The factors, as always. Seems like the model is not using the actual value of the factor, but rather something like the position in the factor-levels.
I was able to reproduce your error with the data OrchardSprays
data(OrchardSprays)
model <- gbm(decrease ~ rowpos+colpos+treatment, data=OrchardSprays, n.trees=1000, distribution="gaussian", interaction.depth=3, bag.fraction=0.5, train.fraction=1.0, shrinkage=0.1, keep.data=TRUE)
firstrow <- OrchardSprays[1,]
str(firstrow)
manualFirstrow <- data.frame(decrease=57,rowpos=1,colpos=1,treatment="D")
str(manualFirstrow)
predict(model,newdata=firstrow,n.trees=100)
predict(model,newdata=manualFirstrow,n.trees=100)
predict(model,newdata=data.frame(decrease=57,rowpos=1,colpos=1,treatment="A"),n.trees=100)
output:
> predict(model,newdata=firstrow,n.trees=100)
[1] 50.31276
> predict(model,newdata=manualFirstrow,n.trees=100)
[1] 20.67818
> predict(model,newdata=data.frame(decrease=57,rowpos=1,colpos=1,treatment="A"),n.trees=100)
[1] 20.67818
since A has position 1 in the levels of OrchardSprays$treatment.

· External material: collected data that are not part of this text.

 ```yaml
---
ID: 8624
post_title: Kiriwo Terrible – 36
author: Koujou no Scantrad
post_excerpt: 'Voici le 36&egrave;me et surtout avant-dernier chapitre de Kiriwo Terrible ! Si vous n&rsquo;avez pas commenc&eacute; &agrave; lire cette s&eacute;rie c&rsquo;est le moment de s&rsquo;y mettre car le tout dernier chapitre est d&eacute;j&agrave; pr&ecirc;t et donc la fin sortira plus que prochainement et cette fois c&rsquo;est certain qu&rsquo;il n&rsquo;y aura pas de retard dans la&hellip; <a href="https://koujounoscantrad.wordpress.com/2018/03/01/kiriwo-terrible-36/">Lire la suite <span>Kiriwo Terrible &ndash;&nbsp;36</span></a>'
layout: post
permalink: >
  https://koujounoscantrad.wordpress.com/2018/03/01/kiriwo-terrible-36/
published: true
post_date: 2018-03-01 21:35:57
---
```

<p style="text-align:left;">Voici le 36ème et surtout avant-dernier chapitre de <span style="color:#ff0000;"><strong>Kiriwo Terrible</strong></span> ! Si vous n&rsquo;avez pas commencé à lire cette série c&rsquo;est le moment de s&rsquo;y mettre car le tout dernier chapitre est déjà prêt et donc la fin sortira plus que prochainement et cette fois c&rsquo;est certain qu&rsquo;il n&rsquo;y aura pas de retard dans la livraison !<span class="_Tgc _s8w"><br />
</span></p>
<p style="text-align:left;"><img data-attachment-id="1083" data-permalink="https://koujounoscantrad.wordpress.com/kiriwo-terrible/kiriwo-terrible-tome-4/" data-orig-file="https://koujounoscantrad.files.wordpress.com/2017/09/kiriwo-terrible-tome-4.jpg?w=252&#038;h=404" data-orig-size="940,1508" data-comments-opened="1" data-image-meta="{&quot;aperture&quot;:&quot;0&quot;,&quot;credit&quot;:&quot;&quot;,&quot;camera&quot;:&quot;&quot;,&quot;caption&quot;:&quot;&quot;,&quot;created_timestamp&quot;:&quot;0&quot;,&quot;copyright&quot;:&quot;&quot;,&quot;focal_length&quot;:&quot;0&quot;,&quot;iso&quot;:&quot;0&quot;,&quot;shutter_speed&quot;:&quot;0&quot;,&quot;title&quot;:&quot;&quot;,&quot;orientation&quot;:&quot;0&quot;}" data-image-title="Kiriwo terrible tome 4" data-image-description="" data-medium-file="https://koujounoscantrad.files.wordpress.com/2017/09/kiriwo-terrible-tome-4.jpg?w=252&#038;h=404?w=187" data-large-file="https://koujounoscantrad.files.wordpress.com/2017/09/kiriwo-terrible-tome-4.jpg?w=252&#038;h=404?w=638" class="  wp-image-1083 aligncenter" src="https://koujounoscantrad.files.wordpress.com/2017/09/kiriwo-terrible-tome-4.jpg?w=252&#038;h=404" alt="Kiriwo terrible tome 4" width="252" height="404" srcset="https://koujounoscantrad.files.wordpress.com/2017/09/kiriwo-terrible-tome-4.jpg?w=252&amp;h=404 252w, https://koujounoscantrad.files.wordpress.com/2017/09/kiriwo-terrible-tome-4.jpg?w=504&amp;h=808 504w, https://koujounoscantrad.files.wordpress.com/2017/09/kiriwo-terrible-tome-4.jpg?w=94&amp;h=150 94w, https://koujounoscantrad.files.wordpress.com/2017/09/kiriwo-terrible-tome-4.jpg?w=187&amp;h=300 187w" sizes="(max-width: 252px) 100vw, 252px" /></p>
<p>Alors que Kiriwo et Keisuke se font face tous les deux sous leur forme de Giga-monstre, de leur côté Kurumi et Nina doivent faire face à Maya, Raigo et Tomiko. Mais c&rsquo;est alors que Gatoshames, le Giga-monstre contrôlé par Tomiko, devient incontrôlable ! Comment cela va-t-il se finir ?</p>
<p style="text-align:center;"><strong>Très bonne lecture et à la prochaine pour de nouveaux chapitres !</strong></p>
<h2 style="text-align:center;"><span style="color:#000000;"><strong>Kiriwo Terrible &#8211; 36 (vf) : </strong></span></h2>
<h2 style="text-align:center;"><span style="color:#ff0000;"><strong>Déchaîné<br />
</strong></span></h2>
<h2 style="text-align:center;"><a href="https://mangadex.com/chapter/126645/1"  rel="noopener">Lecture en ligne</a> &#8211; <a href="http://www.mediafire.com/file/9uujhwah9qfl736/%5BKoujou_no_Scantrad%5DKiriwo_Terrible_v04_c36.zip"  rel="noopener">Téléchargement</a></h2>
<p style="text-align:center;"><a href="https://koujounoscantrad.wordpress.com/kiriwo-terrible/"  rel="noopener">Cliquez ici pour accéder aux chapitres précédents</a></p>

Adding the levels to the data declaration does the trick
manualFirstrow <- data.frame(decrease=57,rowpos=1,colpos=1,treatment=factor("D",levels(OrchardSprays$treatment)))
str(manualFirstrow)
predict(model,newdata=firstrow,n.trees=100)

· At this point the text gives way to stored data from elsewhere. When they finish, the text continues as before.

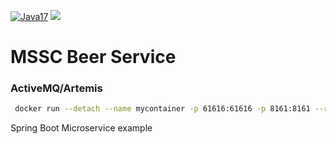 [![Java17](https://img.shields.io/badge/java-17-green)](https://www.oracle.com/java/technologies/javase/jdk17-archive-downloads.html)
[![](https://jitpack.io/v/andre-s-nascimento/mssc-brewery-bom.svg)](https://jitpack.io/#andre-s-nascimento/mssc-brewery-bom)

# MSSC Beer Service

### ActiveMQ/Artemis
```bash
 docker run --detach --name mycontainer -p 61616:61616 -p 8161:8161 --rm apache/activemq-artemis:latest-alpine
 ```

Spring Boot Microservice example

predict(model,newdata=manualFirstrow,n.trees=100)
output:
> predict(model,newdata=firstrow,n.trees=100)
[1] 50.31276
> predict(model,newdata=manualFirstrow,n.trees=100)
[1] 50.31276
Best Answer
This seems to be peculiar to gbm.fit. Using gbm (and being sure to turn off bagging, and splitting the sample into training and test set) produces correct results.